For a Commonwealth where more than 25,000 miles of rivers and streams are harmed by pollution, and  that provides half of the freshwater to the Chesapeake Bay, protecting and restoring freshwater mussels have important implications for clean water.

With multiple efforts underway in Pennsylvania, it could take years before significant populations of freshwater mussels are in place to benefit local waters in the Susquehanna River Basin and downstream to the Bay.

The Mussels for Clean Water Initiative (MuCWI), coordinated by the Partnership for the Delaware Estuary (PDE), aims to restore freshwater mussels to streams, rivers, and lakes  in the upper mid-Atlantic region, particularly the Delaware and Susquehanna River Basins.

Under MuCWI, ground will be broken in 2022 for a central hatchery to be built in southwest Philadelphia. It is supported by an investment from the Pennsylvania Infrastructure Investment Authority.

Up to 500,000  baby mussels will eventually be produced annually at the Philadelphia hatchery. The offspring will be used to support diverse recovery efforts in streams, rivers and lakes in   the Delaware and Chesapeake watersheds in Pennsylvania, as well as adjoining states.

“The goal of MuCWI is to restore functional mussel beds containing natural assemblages of both common and rare species,” said Dr. Danielle Kreeger, Science Director for the PDE. “By our estimate, this new PA-based effort is the first of its kind to focus on the less rare species that do the bulk of the water filtering. But we will of course also do what we can to help sustain the rare species too.”

According to the Western Pennsylvania Conservancy, 10 of Pennsylvania’s freshwater mussel species are considered endangered, and another 13 have not been observed for decades. The conservancy is working on a number of projects to establish the distribution of rare mussel species in Pennsylvania – in the Delaware, Potomac, Susquehanna, and Ohio basins.

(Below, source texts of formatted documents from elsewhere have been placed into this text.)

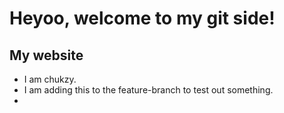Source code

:# Heyoo, welcome to my git side!
## My website
- I am chukzy.
- I am adding this to the feature-branch to test out something.
- 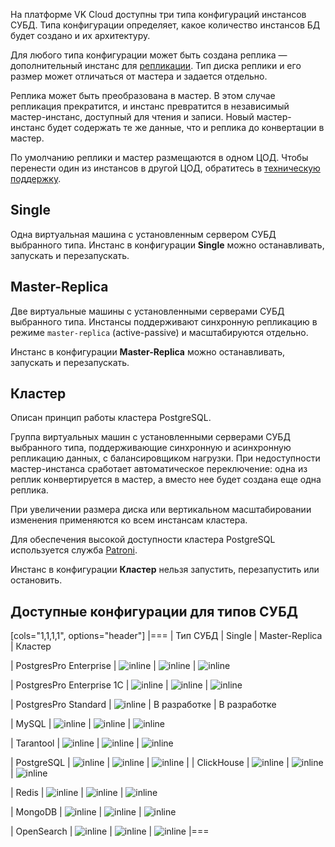 На платформе VK Cloud доступны три типа конфигураций инстансов СУБД. Типа конфигурации определяет, какое количество инстансов БД будет создано и их архитектуру.

Для любого типа конфигурации может быть создана реплика — дополнительный инстанс для [репликации](../../service-management/replication/). Тип диска реплики и его размер может отличаться от мастера и задается отдельно.

Реплика может быть преобразована в мастер. В этом случае репликация прекратится, и инстанс превратится в независимый мастер-инстанс, доступный для чтения и записи. Новый мастер-инстанс будет содержать те же данные, что и реплика до конвертации в мастер.

По умолчанию реплики и мастер размещаются в одном ЦОД. Чтобы перенести один из инстансов в другой ЦОД, обратитесь в [техническую поддержку](/ru/contacts).

## Single

Одна виртуальная машина с установленным сервером СУБД выбранного типа. Инстанс в конфигурации **Single** можно останавливать, запускать и перезапускать.

## Master-Replica

Две виртуальные машины с установленными серверами СУБД выбранного типа. Инстансы поддерживают синхронную репликацию в режиме `master-replica` (active-passive) и масштабируются отдельно.

Инстанс в конфигурации **Master-Replica** можно останавливать, запускать и перезапускать.

## Кластер

<info>

Описан принцип работы кластера PostgreSQL.

</info>

Группа виртуальных машин с установленными серверами СУБД выбранного типа, поддерживающие синхронную и асинхронную репликацию данных, с балансировщиком нагрузки. При недоступности мастер-инстанса сработает автоматическое переключение: одна из реплик конвертируется в мастер, а вместо нее будет создана еще одна реплика.

При увеличении размера диска или вертикальном масштабировании изменения применяются ко всем инстансам кластера.

<info>

Для обеспечения высокой доступности кластера PostgreSQL используется служба [Patroni](https://patroni.readthedocs.io/en/latest/index.html).

</info>

Инстанс в конфигурации **Кластер** нельзя запустить, перезапустить или остановить.

## Доступные конфигурации для типов СУБД

[cols="1,1,1,1", options="header"]
|===
| Тип СУБД 
| Single 
| Master-Replica 
| Кластер

| PostgresPro Enterprise
| ![](/ru/assets/check.svg "inline") 
| ![](/ru/assets/check.svg "inline") 
| ![](/ru/assets/check.svg "inline")

| PostgresPro Enterprise 1C 
| ![](/ru/assets/check.svg "inline") 
| ![](/ru/assets/check.svg "inline") 
| ![](/ru/assets/check.svg "inline") 

| PostgresPro Standard
| ![](/ru/assets/check.svg "inline") 
| В разработке 
| В разработке

| MySQL
| ![](/ru/assets/check.svg "inline") 
| ![](/ru/assets/check.svg "inline") 
| ![](/ru/assets/check.svg "inline")

| Tarantool
| ![](/ru/assets/check.svg "inline") 
| ![](/ru/assets/no.svg "inline") 
| ![](/ru/assets/check.svg "inline")

| PostgreSQL
| ![](/ru/assets/check.svg "inline") 
| ![](/ru/assets/check.svg "inline") 
| ![](/ru/assets/check.svg "inline") 
|
| ClickHouse
| ![](/ru/assets/check.svg "inline") 
| ![](/ru/assets/no.svg "inline")
| ![](/ru/assets/check.svg "inline")

| Redis
| ![](/ru/assets/check.svg "inline") 
| ![](/ru/assets/no.svg "inline") 
| ![](/ru/assets/check.svg "inline")

| MongoDB
| ![](/ru/assets/check.svg "inline") 
| ![](/ru/assets/no.svg "inline") 
| ![](/ru/assets/check.svg "inline")

| OpenSearch
| ![](/ru/assets/no.svg "inline") 
| ![](/ru/assets/no.svg "inline") 
| ![](/ru/assets/check.svg "inline")
|===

At the Union City Hatchery in Erie County, the PFBC converted a facility to raise mussels in 2019. Last July, the Commission stocked 200 mussels into Dunkard Creek in Greene County.

The PFBC effort is funded by a settlement after a massive fish-kill at Dunkard Creek in 2009, and the focus is on restocking Union City’s mussels into that creek. The Commission hopes to stock another 2,000-3,000 mussels there in 2022.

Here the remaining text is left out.